Stored data entries:
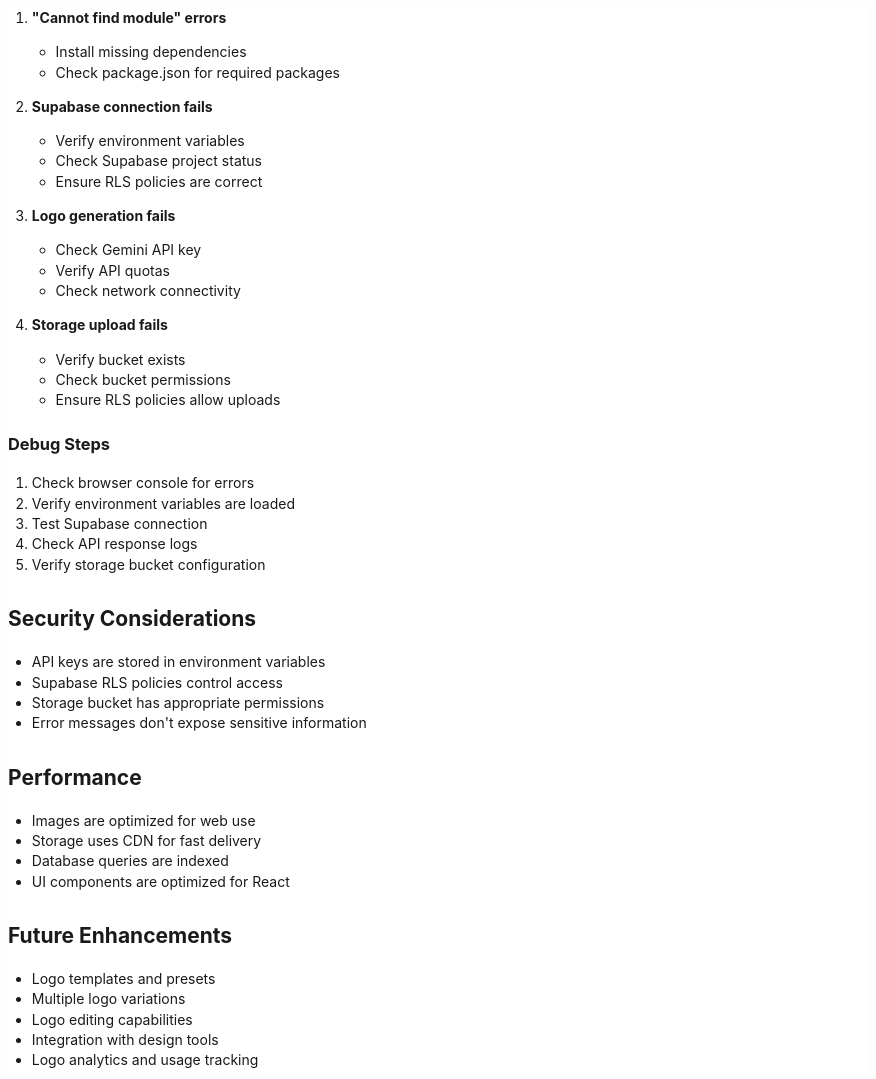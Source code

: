 1. **"Cannot find module" errors**
   - Install missing dependencies
   - Check package.json for required packages

2. **Supabase connection fails**
   - Verify environment variables
   - Check Supabase project status
   - Ensure RLS policies are correct

3. **Logo generation fails**
   - Check Gemini API key
   - Verify API quotas
   - Check network connectivity

4. **Storage upload fails**
   - Verify bucket exists
   - Check bucket permissions
   - Ensure RLS policies allow uploads

### Debug Steps

1. Check browser console for errors
2. Verify environment variables are loaded
3. Test Supabase connection
4. Check API response logs
5. Verify storage bucket configuration

## Security Considerations

- API keys are stored in environment variables
- Supabase RLS policies control access
- Storage bucket has appropriate permissions
- Error messages don't expose sensitive information

## Performance

- Images are optimized for web use
- Storage uses CDN for fast delivery
- Database queries are indexed
- UI components are optimized for React

## Future Enhancements

- Logo templates and presets
- Multiple logo variations
- Logo editing capabilities
- Integration with design tools
- Logo analytics and usage tracking 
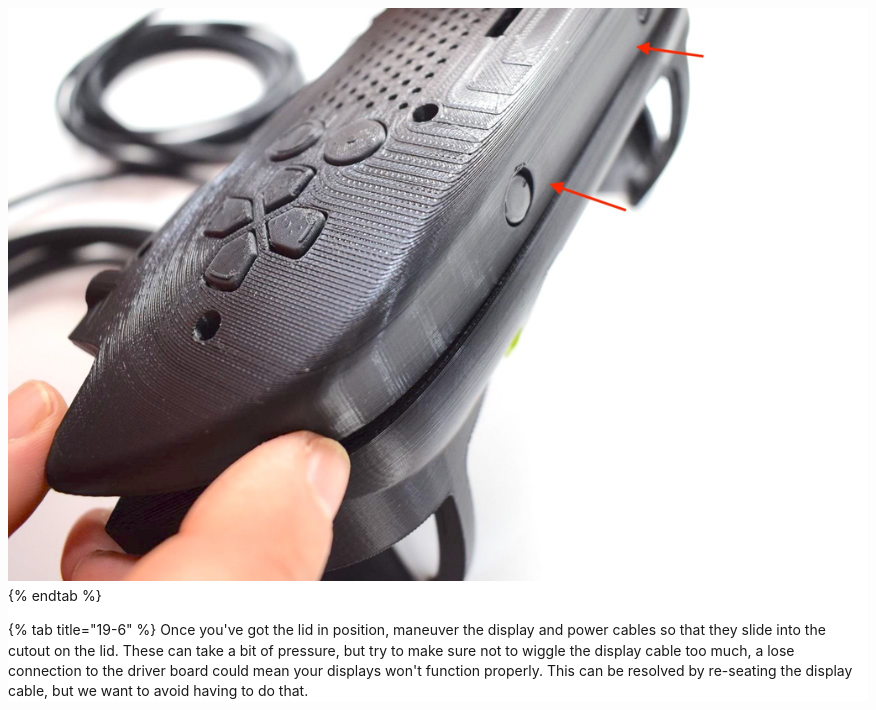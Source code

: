![](../../.gitbook/assets/150.jpg)
{% endtab %}

{% tab title="19-6" %}
Once you've got the lid in position, maneuver the display and power cables so that they slide into the cutout on the lid. These can take a bit of pressure, but try to make sure not to wiggle the display cable too much, a lose connection to the driver board could mean your displays won't function properly. This can be resolved by re-seating the display cable, but we want to avoid having to do that.
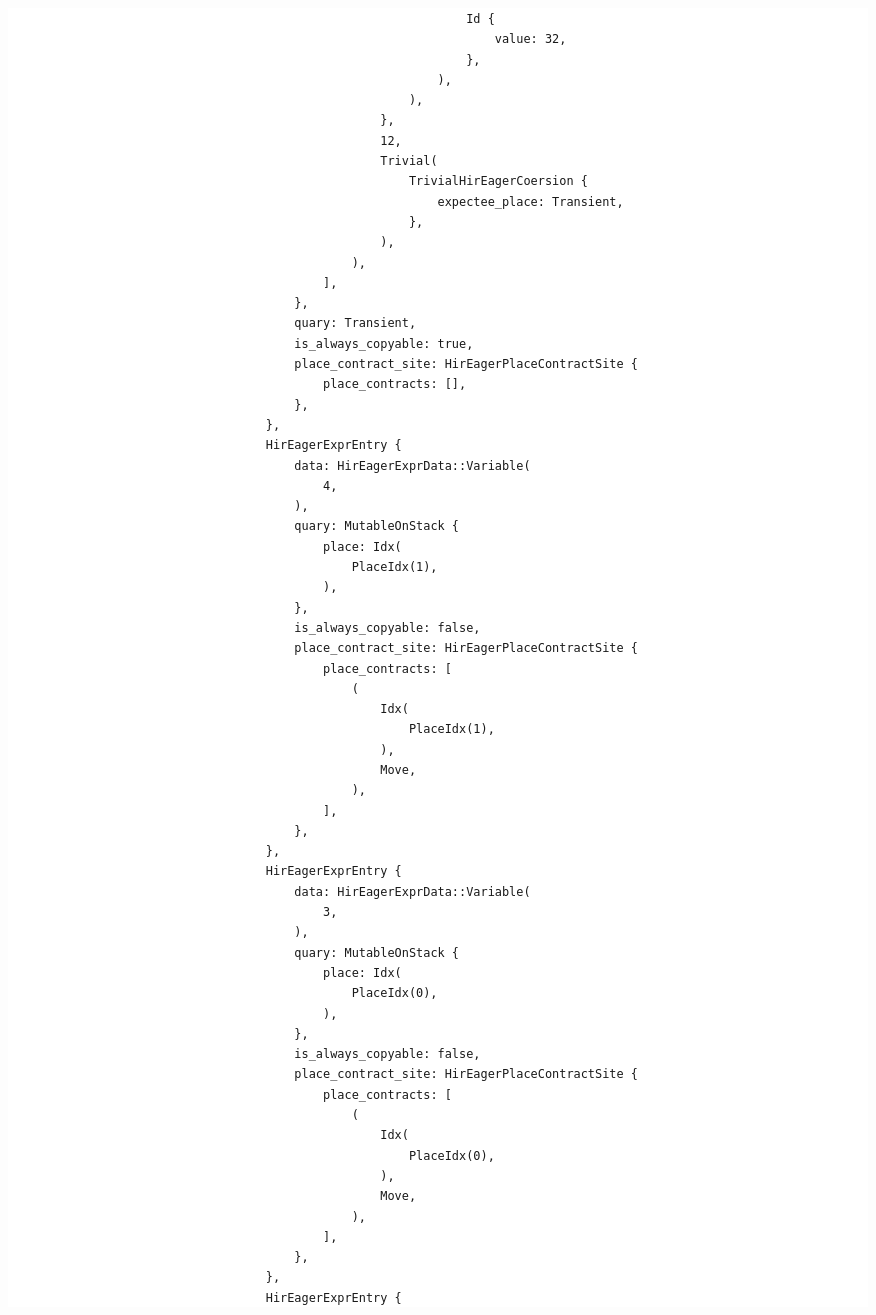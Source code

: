                                                                     Id {
                                                                        value: 32,
                                                                    },
                                                                ),
                                                            ),
                                                        },
                                                        12,
                                                        Trivial(
                                                            TrivialHirEagerCoersion {
                                                                expectee_place: Transient,
                                                            },
                                                        ),
                                                    ),
                                                ],
                                            },
                                            quary: Transient,
                                            is_always_copyable: true,
                                            place_contract_site: HirEagerPlaceContractSite {
                                                place_contracts: [],
                                            },
                                        },
                                        HirEagerExprEntry {
                                            data: HirEagerExprData::Variable(
                                                4,
                                            ),
                                            quary: MutableOnStack {
                                                place: Idx(
                                                    PlaceIdx(1),
                                                ),
                                            },
                                            is_always_copyable: false,
                                            place_contract_site: HirEagerPlaceContractSite {
                                                place_contracts: [
                                                    (
                                                        Idx(
                                                            PlaceIdx(1),
                                                        ),
                                                        Move,
                                                    ),
                                                ],
                                            },
                                        },
                                        HirEagerExprEntry {
                                            data: HirEagerExprData::Variable(
                                                3,
                                            ),
                                            quary: MutableOnStack {
                                                place: Idx(
                                                    PlaceIdx(0),
                                                ),
                                            },
                                            is_always_copyable: false,
                                            place_contract_site: HirEagerPlaceContractSite {
                                                place_contracts: [
                                                    (
                                                        Idx(
                                                            PlaceIdx(0),
                                                        ),
                                                        Move,
                                                    ),
                                                ],
                                            },
                                        },
                                        HirEagerExprEntry {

Exercise
Scan the data above and copy every line with "environment" in it.

Solution for this exercise
   - Verify environment variables
2. Verify environment variables are loaded
- API keys are stored in environment variables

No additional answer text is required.